WHAT IS NEEDED: Across the listing below, how many lines include the word "HEAD"? The answer is that number, with nothing added.
**** EXERCISE INPUTS ****
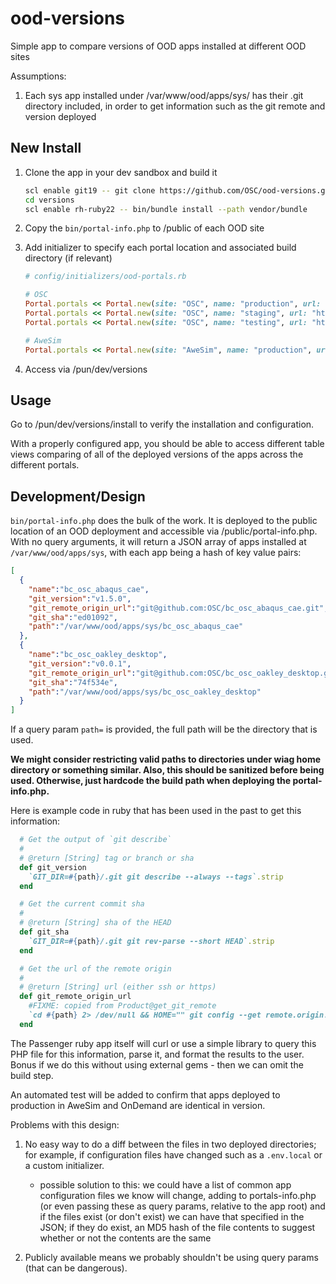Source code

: # ood-versions

Simple app to compare versions of OOD apps installed at different OOD sites

Assumptions: 

1. Each sys app installed under /var/www/ood/apps/sys/ has their .git directory included, in order to get information such as the git remote and version deployed

## New Install

1. Clone the app in your dev sandbox and build it

    ```sh
    scl enable git19 -- git clone https://github.com/OSC/ood-versions.git versions
    cd versions
    scl enable rh-ruby22 -- bin/bundle install --path vendor/bundle
    ```

2. Copy the `bin/portal-info.php` to /public of each OOD site

3. Add initializer to specify each portal location and associated build directory (if relevant)

    ```ruby
    # config/initializers/ood-portals.rb

    # OSC
    Portal.portals << Portal.new(site: "OSC", name: "production", url: "https://ondemand.osc.edu", build: "/users/PZS0645/wiag/ood_portals/ondemand/sys")
    Portal.portals << Portal.new(site: "OSC", name: "staging", url: "https://ondemand-test.hpc.osc.edu", build: "/users/PZS0645/wiag/ood_portals/ondemand/sys")
    Portal.portals << Portal.new(site: "OSC", name: "testing", url: "https://ondemand-dev.hpc.osc.edu") # no separate build directory

    # AweSim
    Portal.portals << Portal.new(site: "AweSim", name: "production", url: "https://apps.awesim.org", build: "/users/PZS0645/wiag/ood_portals/awesim/sys")
    ```

4. Access via /pun/dev/versions

## Usage

Go to /pun/dev/versions/install to verify the installation and configuration.

With a properly configured app, you should be able to access different table views comparing of all of the deployed versions of the apps across the different portals.

## Development/Design

`bin/portal-info.php` does the bulk of the work. It is deployed to the public location of an OOD deployment and accessible via /public/portal-info.php. With no query arguments, it will return a JSON array of apps installed at `/var/www/ood/apps/sys`, with each app being a hash of key value pairs:

```json
[
  {
    "name":"bc_osc_abaqus_cae",
    "git_version":"v1.5.0",
    "git_remote_origin_url":"git@github.com:OSC/bc_osc_abaqus_cae.git",
    "git_sha":"ed01092",
    "path":"/var/www/ood/apps/sys/bc_osc_abaqus_cae"
  },
  {
    "name":"bc_osc_oakley_desktop",
    "git_version":"v0.0.1",
    "git_remote_origin_url":"git@github.com:OSC/bc_osc_oakley_desktop.git",
    "git_sha":"74f534e",
    "path":"/var/www/ood/apps/sys/bc_osc_oakley_desktop"
  }
]
```

If a query param `path=` is provided, the full path will be the directory that is used.

**We might consider restricting valid paths to directories under wiag home directory or something similar. Also, this should be sanitized before being used. Otherwise, just hardcode the build path when deploying the portal-info.php.**

Here is example code in ruby that has been used in the past to get this information:

```ruby
  # Get the output of `git describe`
  #
  # @return [String] tag or branch or sha
  def git_version
    `GIT_DIR=#{path}/.git git describe --always --tags`.strip
  end

  # Get the current commit sha
  #
  # @return [String] sha of the HEAD
  def git_sha
    `GIT_DIR=#{path}/.git git rev-parse --short HEAD`.strip
  end

  # Get the url of the remote origin
  #
  # @return [String] url (either ssh or https)
  def git_remote_origin_url
    #FIXME: copied from Product@get_git_remote
    `cd #{path} 2> /dev/null && HOME="" git config --get remote.origin.url 2> /dev/null`.strip
  end
  ```
  
The Passenger ruby app itself will curl or use a simple library to query this PHP file for this information, parse it, and format the results to the user. Bonus if we do this without using external gems - then we can omit the build step.

An automated test will be added to confirm that apps deployed to production in AweSim and OnDemand are identical in version.

Problems with this design:

1. No easy way to do a diff between the files in two deployed directories; for example, if configuration files have changed such as a `.env.local` or a custom initializer.
    * possible solution to this: we could have a list of common app configuration files we know will change, adding to portals-info.php (or even passing these as query params, relative to the app root) and if the files exist (or don't exist) we can have that specified in the JSON; if they do exist, an MD5 hash of the file contents to suggest whether or not the contents are the same

2. Publicly available means we probably shouldn't be using query params (that can be dangerous).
****
ANSWER TO THE EXERCISE: 2